Let's say we describe an unstable particle using perturbation theory. Then we have a non-zero decay width, which we say $\Gamma$. Now, if we define mass to be the pole of the propagator, we get $$ \mu^2=m^2-\Re(\Gamma) $$ which is sometimes referred to as the Real(Breit Wigner) mass, where we still have the $\Im(\Gamma)$ left in the propagator, which gives the decay shape. This scheme defines the mass for most of the physical particles, like $ Z,W$, etc. But from twoloop corrections, this definition suffers from gauge dependence. What I guess, if we take the entire zero of the pole, we do get $\mu=m-i\Gamma/2$ as mass (complex scheme), and by definition, gauge invariant and physical, but can not describe the resonance shape. But in the real scheme, we do not take the entire zero hence we get gauge variance. As some literature like this one
The loop-corrected Higgs boson masses are defined through the complex poles of the propagator matrix which are evaluated by using an iterative method.

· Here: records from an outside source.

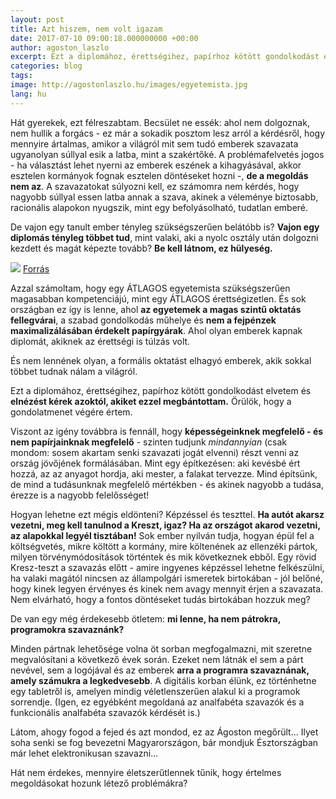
 ```yaml
---
layout: post
title: Azt hiszem, nem volt igazam
date: 2017-07-10 09:00:18.000000000 +00:00
author: agoston_laszlo
excerpt: Ezt a diplomához, érettségihez, papírhoz kötött gondolkodást elvetem és elnézést kérek azoktól, akiket ezzel megbántottam. Örülök, hogy a gondolatmenet végére értem.
categories: blog
tags: 
image: http://agostonlaszlo.hu/images/egyetemista.jpg
lang: hu
---
```

Hát gyerekek, ezt félreszabtam. Becsület ne essék: ahol nem dolgoznak, nem hullik a forgács - ez már a sokadik posztom lesz arról a kérdésről, hogy mennyire ártalmas, amikor a világról mit sem tudó emberek szavazata ugyanolyan súllyal esik a latba, mint a szakértőké. A problémafelvetés jogos - ha választást lehet nyerni az emberek eszének a kihagyásával, akkor esztelen kormányok fognak esztelen döntéseket hozni -, **de a megoldás nem az**. A szavazatokat súlyozni kell, ez számomra nem kérdés, hogy nagyobb súllyal essen latba annak a szava, akinek a véleménye biztosabb, racionális alapokon nyugszik, mint egy befolyásolható, tudatlan emberé.

De vajon egy tanult ember tényleg szükségszerűen belátóbb is? **Vajon egy diplomás tényleg többet tud**, mint valaki, aki a nyolc osztály után dolgozni kezdett és magát képezte tovább? **Be kell látnom, ez hülyeség.**

![](http://agostonlaszlo.hu/images/egyetemista.jpg)
[Forrás](https://www.facebook.com/tunyaeskukker/photos/a.829725110412466.1073741828.827589410626036/1568117113239925/?type=3&theater)

Azzal számoltam, hogy egy ÁTLAGOS egyetemista szükségszerűen magasabban kompetenciájú, mint egy ÁTLAGOS érettségizetlen. És sok országban ez így is lenne, ahol **az egyetemek a magas szintű oktatás fellegvárai**, a szabad gondolkodás műhelye és **nem a fejpénzek maximalizálásában érdekelt papírgyárak**. Ahol olyan emberek kapnak diplomát, akiknek az érettségi is túlzás volt. 

És nem lennének olyan, a formális oktatást elhagyó emberek, akik sokkal többet tudnak nálam a világról. 

Ezt a diplomához, érettségihez, papírhoz kötött gondolkodást elvetem és **elnézést kérek azoktól, akiket ezzel megbántottam.** Örülök, hogy a gondolatmenet végére értem.

Viszont az igény továbbra is fennáll, hogy **képességeinknek megfelelő - és nem papírjainknak megfelelő** - szinten tudjunk *mindannyian* (csak mondom: sosem akartam senki szavazati jogát elvenni) részt venni az ország jövőjének formálásában. Mint egy építkezésen: aki kevésbé ért hozzá, az az anyagot hordja, aki mester, a falakat tervezze. Mind építsünk, de mind a tudásunknak megfelelő mértékben - és akinek nagyobb a tudása, érezze is a nagyobb felelősséget!

Hogyan lehetne ezt mégis eldönteni? Képzéssel és teszttel. **Ha autót akarsz vezetni, meg kell tanulnod a Kreszt, igaz? Ha az országot akarod vezetni, az alapokkal legyél tisztában!** Sok ember nyilván tudja, hogyan épül fel a költségvetés, mikre költött a kormány, mire költenének az ellenzéki pártok, milyen törvénymódosítások történtek és mik következnek ebből. Egy rövid Kresz-teszt a szavazás előtt - amire ingyenes képzéssel lehetne felkészülni, ha valaki magától nincsen az állampolgári ismeretek birtokában - jól belőné, hogy kinek legyen érvényes és kinek nem avagy mennyit érjen a szavazata. Nem elvárható, hogy a fontos döntéseket tudás birtokában hozzuk meg?

De van egy még érdekesebb ötletem: **mi lenne, ha nem pátrokra, programokra szavaznánk?**

Minden pártnak lehetősége volna öt sorban megfogalmazni, mit szeretne megvalósítani a következő évek során. Ezeket nem látnák el sem a párt nevével, sem a logójával és az emberek **arra a programra szavaznának, amely számukra a legkedvesebb**. A digitális korban élünk, ez történhetne egy tabletről is, amelyen mindig véletlenszerűen alakul ki a programok sorrendje. (Igen, ez egyébként megoldaná az analfabéta szavazók és a funkcionális analfabéta szavazók kérdését is.)

Látom, ahogy fogod a fejed és azt mondod, ez az Ágoston megőrült... Ilyet soha senki se fog bevezetni Magyarországon, bár mondjuk Észtországban már lehet elektronikusan szavazni... 

Hát nem érdekes, mennyire életszerűtlennek tűnik, hogy értelmes megoldásokat hozunk létező problémákra?
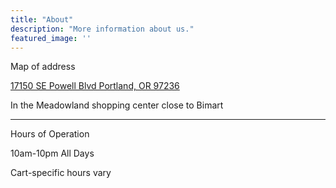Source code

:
 ```yaml
---
title: "About"
description: "More information about us."
featured_image: ''
---
```


Map of address

[17150 SE Powell Blvd Portland, OR 97236](https://goo.gl/maps/2NNtmKftE95niWuq7)

In the Meadowland shopping center close to Bimart

---

Hours of Operation

10am-10pm All Days

Cart-specific hours vary
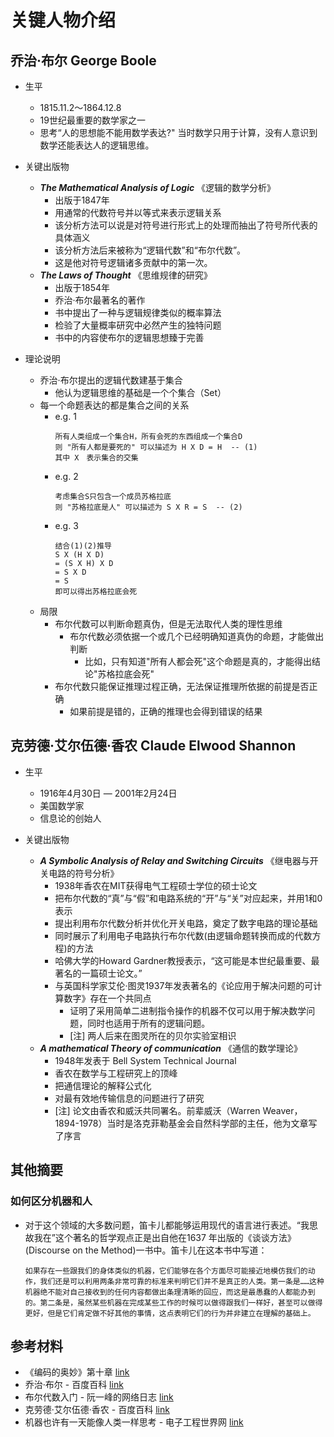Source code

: # 关键人物介绍

## 乔治·布尔 George Boole

* 生平
    * 1815.11.2～1864.12.8
    * 19世纪最重要的数学家之一
    * 思考“人的思想能不能用数学表达?" 当时数学只用于计算，没有人意识到数学还能表达人的逻辑思维。

* 关键出版物
    * ***The Mathematical Analysis of Logic*** 《逻辑的数学分析》
        * 出版于1847年
        * 用通常的代数符号并以等式来表示逻辑关系
        * 该分析方法可以说是对符号进行形式上的处理而抽出了符号所代表的具体涵义
        * 该分析方法后来被称为“逻辑代数”和“布尔代数”。
        * 这是他对符号逻辑诸多贡献中的第一次。
    * ***The Laws of Thought*** 《思维规律的研究》
        * 出版于1854年
        * 乔治·布尔最著名的著作
        * 书中提出了一种与逻辑规律类似的概率算法
        * 检验了大量概率研究中必然产生的独特问题
        * 书中的内容使布尔的逻辑思想臻于完善

* 理论说明
    * 乔治·布尔提出的逻辑代数建基于集合
        * 他认为逻辑思维的基础是一个个集合（Set）
    * 每一个命题表达的都是集合之间的关系
        * e.g. 1 
            ```
            所有人类组成一个集合H，所有会死的东西组成一个集合D
            则 "所有人都是要死的" 可以描述为 H X D = H  -- (1)
            其中 X　表示集合的交集
            ```
        * e.g. 2
            ```
            考虑集合S只包含一个成员苏格拉底
            则 "苏格拉底是人" 可以描述为 S X R = S  -- (2)
            ```
        * e.g. 3
            ```
            结合(1)(2)推导
            S X (H X D)
            = (S X H) X D
            = S X D
            = S
            即可以得出苏格拉底会死
            ```
    * 局限
        * 布尔代数可以判断命题真伪，但是无法取代人类的理性思维
            * 布尔代数必须依据一个或几个已经明确知道真伪的命题，才能做出判断
                * 比如，只有知道"所有人都会死"这个命题是真的，才能得出结论"苏格拉底会死"
        * 布尔代数只能保证推理过程正确，无法保证推理所依据的前提是否正确
            * 如果前提是错的，正确的推理也会得到错误的结果

## 克劳德·艾尔伍德·香农 Claude Elwood Shannon

* 生平
    * 1916年4月30日 — 2001年2月24日
    * 美国数学家
    * 信息论的创始人

* 关键出版物
    * ***A Symbolic Analysis of Relay and Switching Circuits*** 《继电器与开关电路的符号分析》
        * 1938年香农在MIT获得电气工程硕士学位的硕士论文
        * 把布尔代数的“真”与“假”和电路系统的“开”与“关”对应起来，并用1和0表示
        * 提出利用布尔代数分析并优化开关电路，奠定了数字电路的理论基础
        * 同时展示了利用电子电路执行布尔代数(由逻辑命题转换而成的代数方程)的方法
        * 哈佛大学的Howard Gardner教授表示，“这可能是本世纪最重要、最著名的一篇硕士论文。”
        * 与英国科学家艾伦·图灵1937年发表著名的《论应用于解决问题的可计算数字》存在一个共同点
            * 证明了采用简单二进制指令操作的机器不仅可以用于解决数学问题，同时也适用于所有的逻辑问题。
            * [注] 两人后来在图灵所在的贝尔实验室相识
    * ***A mathematical Theory of communication*** 《通信的数学理论》
        * 1948年发表于 Bell System Technical Journal
        * 香农在数学与工程研究上的顶峰
        * 把通信理论的解释公式化
        * 对最有效地传输信息的问题进行了研究
        * [注] 论文由香农和威沃共同署名。前辈威沃（Warren Weaver，1894-1978）当时是洛克菲勒基金会自然科学部的主任，他为文章写了序言



## 其他摘要

### 如何区分机器和人

* 对于这个领域的大多数问题，笛卡儿都能够运用现代的语言进行表述。“我思故我在”这个著名的哲学观点正是出自他在1637 年出版的《谈谈方法》(Discourse on the Method)一书中。笛卡儿在这本书中写道：

   ```
   如果存在一些跟我们的身体类似的机器，它们能够在各个方面尽可能接近地模仿我们的动作，我们还是可以利用两条非常可靠的标准来判明它们并不是真正的人类。第一条是……这种机器绝不能对自己接收到的任何内容都做出条理清晰的回应，而这是最愚蠢的人都能办到的。第二条是，虽然某些机器在完成某些工作的时候可以做得跟我们一样好，甚至可以做得更好，但是它们肯定做不好其他的事情，这点表明它们的行为并非建立在理解的基础上。
    ```

## 参考材料

* 《编码的奥妙》第十章 [link](http://vdisk.weibo.com/s/BZE2czijFfNzb?sudaref=www.baidu.com)
* 乔治·布尔 - 百度百科 [link](https://baike.baidu.com/item/%E4%B9%94%E6%B2%BB%C2%B7%E5%B8%83%E5%B0%94/5029124?fr=aladdin&fromid=34983&fromtitle=%E5%B8%83%E5%B0%94)
* 布尔代数入门 - 阮一峰的网络日志 [link](http://www.ruanyifeng.com/blog/2016/08/boolean-algebra.html)
* 克劳德·艾尔伍德·香农 - 百度百科 [link](https://baike.baidu.com/item/%E5%85%8B%E5%8A%B3%E5%BE%B7%C2%B7%E8%89%BE%E5%B0%94%E4%BC%8D%E5%BE%B7%C2%B7%E9%A6%99%E5%86%9C/10588593?fr=aladdin&fromid=1146248&fromtitle=%E9%A6%99%E5%86%9C)
* 机器也许有一天能像人类一样思考 - 电子工程世界网 [link](http://www.eeworld.com.cn/wltx/article_2017071415927.html)
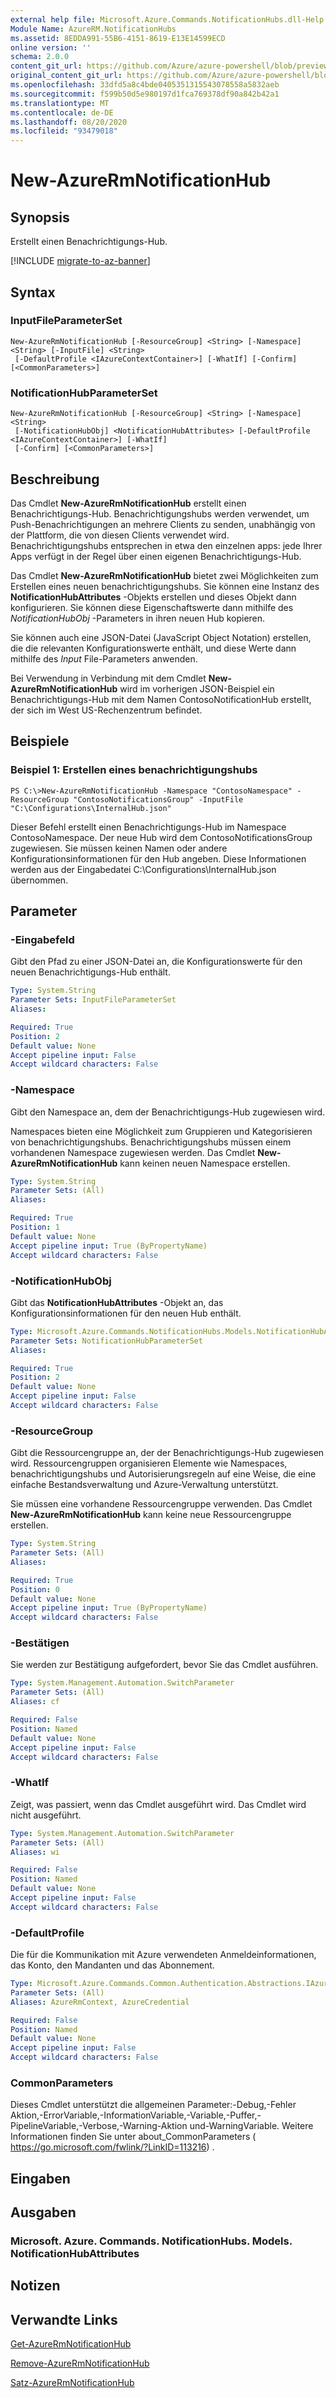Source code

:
 ```yaml
---
external help file: Microsoft.Azure.Commands.NotificationHubs.dll-Help.xml
Module Name: AzureRM.NotificationHubs
ms.assetid: 8EDDA991-55B6-4151-8619-E13E14599ECD
online version: ''
schema: 2.0.0
content_git_url: https://github.com/Azure/azure-powershell/blob/preview/src/ResourceManager/NotificationHubs/Commands.NotificationHubs/help/New-AzureRmNotificationHub.md
original_content_git_url: https://github.com/Azure/azure-powershell/blob/preview/src/ResourceManager/NotificationHubs/Commands.NotificationHubs/help/New-AzureRmNotificationHub.md
ms.openlocfilehash: 33dfd5a8c4bde0405351315543078558a5832aeb
ms.sourcegitcommit: f599b50d5e980197d1fca769378df90a842b42a1
ms.translationtype: MT
ms.contentlocale: de-DE
ms.lasthandoff: 08/20/2020
ms.locfileid: "93479018"
---
```

# New-AzureRmNotificationHub

## Synopsis
Erstellt einen Benachrichtigungs-Hub.

[!INCLUDE [migrate-to-az-banner](../../includes/migrate-to-az-banner.md)]

## Syntax

### InputFileParameterSet
```
New-AzureRmNotificationHub [-ResourceGroup] <String> [-Namespace] <String> [-InputFile] <String>
 [-DefaultProfile <IAzureContextContainer>] [-WhatIf] [-Confirm] [<CommonParameters>]
```

### NotificationHubParameterSet
```
New-AzureRmNotificationHub [-ResourceGroup] <String> [-Namespace] <String>
 [-NotificationHubObj] <NotificationHubAttributes> [-DefaultProfile <IAzureContextContainer>] [-WhatIf]
 [-Confirm] [<CommonParameters>]
```

## Beschreibung
Das Cmdlet **New-AzureRmNotificationHub** erstellt einen Benachrichtigungs-Hub.
Benachrichtigungshubs werden verwendet, um Push-Benachrichtigungen an mehrere Clients zu senden, unabhängig von der Plattform, die von diesen Clients verwendet wird.
Benachrichtigungshubs entsprechen in etwa den einzelnen apps: jede Ihrer Apps verfügt in der Regel über einen eigenen Benachrichtigungs-Hub.

Das Cmdlet **New-AzureRmNotificationHub** bietet zwei Möglichkeiten zum Erstellen eines neuen benachrichtigungshubs.
Sie können eine Instanz des **NotificationHubAttributes** -Objekts erstellen und dieses Objekt dann konfigurieren.
Sie können diese Eigenschaftswerte dann mithilfe des *NotificationHubObj* -Parameters in ihren neuen Hub kopieren.

Sie können auch eine JSON-Datei (JavaScript Object Notation) erstellen, die die relevanten Konfigurationswerte enthält, und diese Werte dann mithilfe des *Input* File-Parameters anwenden.

Bei Verwendung in Verbindung mit dem Cmdlet **New-AzureRmNotificationHub** wird im vorherigen JSON-Beispiel ein Benachrichtigungs-Hub mit dem Namen ContosoNotificationHub erstellt, der sich im West US-Rechenzentrum befindet.

## Beispiele

### Beispiel 1: Erstellen eines benachrichtigungshubs
```
PS C:\>New-AzureRmNotificationHub -Namespace "ContosoNamespace" -ResourceGroup "ContosoNotificationsGroup" -InputFile "C:\Configurations\InternalHub.json"
```

Dieser Befehl erstellt einen Benachrichtigungs-Hub im Namespace ContosoNamespace.
Der neue Hub wird dem ContosoNotificationsGroup zugewiesen.
Sie müssen keinen Namen oder andere Konfigurationsinformationen für den Hub angeben. Diese Informationen werden aus der Eingabedatei C:\Configurations\InternalHub.json übernommen.

## Parameter

### -Eingabefeld
Gibt den Pfad zu einer JSON-Datei an, die Konfigurationswerte für den neuen Benachrichtigungs-Hub enthält.

```yaml
Type: System.String
Parameter Sets: InputFileParameterSet
Aliases: 

Required: True
Position: 2
Default value: None
Accept pipeline input: False
Accept wildcard characters: False
```

### -Namespace
Gibt den Namespace an, dem der Benachrichtigungs-Hub zugewiesen wird.

Namespaces bieten eine Möglichkeit zum Gruppieren und Kategorisieren von benachrichtigungshubs.
Benachrichtigungshubs müssen einem vorhandenen Namespace zugewiesen werden.
Das Cmdlet **New-AzureRmNotificationHub** kann keinen neuen Namespace erstellen.

```yaml
Type: System.String
Parameter Sets: (All)
Aliases: 

Required: True
Position: 1
Default value: None
Accept pipeline input: True (ByPropertyName)
Accept wildcard characters: False
```

### -NotificationHubObj
Gibt das **NotificationHubAttributes** -Objekt an, das Konfigurationsinformationen für den neuen Hub enthält.

```yaml
Type: Microsoft.Azure.Commands.NotificationHubs.Models.NotificationHubAttributes
Parameter Sets: NotificationHubParameterSet
Aliases: 

Required: True
Position: 2
Default value: None
Accept pipeline input: False
Accept wildcard characters: False
```

### -ResourceGroup
Gibt die Ressourcengruppe an, der der Benachrichtigungs-Hub zugewiesen wird.
Ressourcengruppen organisieren Elemente wie Namespaces, benachrichtigungshubs und Autorisierungsregeln auf eine Weise, die eine einfache Bestandsverwaltung und Azure-Verwaltung unterstützt.

Sie müssen eine vorhandene Ressourcengruppe verwenden.
Das Cmdlet **New-AzureRmNotificationHub** kann keine neue Ressourcengruppe erstellen.

```yaml
Type: System.String
Parameter Sets: (All)
Aliases: 

Required: True
Position: 0
Default value: None
Accept pipeline input: True (ByPropertyName)
Accept wildcard characters: False
```

### -Bestätigen
Sie werden zur Bestätigung aufgefordert, bevor Sie das Cmdlet ausführen.

```yaml
Type: System.Management.Automation.SwitchParameter
Parameter Sets: (All)
Aliases: cf

Required: False
Position: Named
Default value: None
Accept pipeline input: False
Accept wildcard characters: False
```

### -WhatIf
Zeigt, was passiert, wenn das Cmdlet ausgeführt wird. Das Cmdlet wird nicht ausgeführt.

```yaml
Type: System.Management.Automation.SwitchParameter
Parameter Sets: (All)
Aliases: wi

Required: False
Position: Named
Default value: None
Accept pipeline input: False
Accept wildcard characters: False
```

### -DefaultProfile
Die für die Kommunikation mit Azure verwendeten Anmeldeinformationen, das Konto, den Mandanten und das Abonnement.

```yaml
Type: Microsoft.Azure.Commands.Common.Authentication.Abstractions.IAzureContextContainer
Parameter Sets: (All)
Aliases: AzureRmContext, AzureCredential

Required: False
Position: Named
Default value: None
Accept pipeline input: False
Accept wildcard characters: False
```

### CommonParameters
Dieses Cmdlet unterstützt die allgemeinen Parameter:-Debug,-Fehler Aktion,-ErrorVariable,-InformationVariable,-Variable,-Puffer,-PipelineVariable,-Verbose,-Warning-Aktion und-WarningVariable. Weitere Informationen finden Sie unter about_CommonParameters ( https://go.microsoft.com/fwlink/?LinkID=113216) .

## Eingaben

## Ausgaben

### Microsoft. Azure. Commands. NotificationHubs. Models. NotificationHubAttributes

## Notizen

## Verwandte Links

[Get-AzureRmNotificationHub](./Get-AzureRmNotificationHub.md)

[Remove-AzureRmNotificationHub](./Remove-AzureRmNotificationHub.md)

[Satz-AzureRmNotificationHub](./Set-AzureRmNotificationHub.md)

While this method gives precise values of the complex poles, it mixes the contributions of different orders of perturbation theory and therefore introduces a dependence on the gauge parameter.
I do not understand which mass they are talking about. If they are taking about complex mass, how can it be gauge-dependent? Precisely, why from one-loop, the gauge dependence does not start (It starts from two-loop)?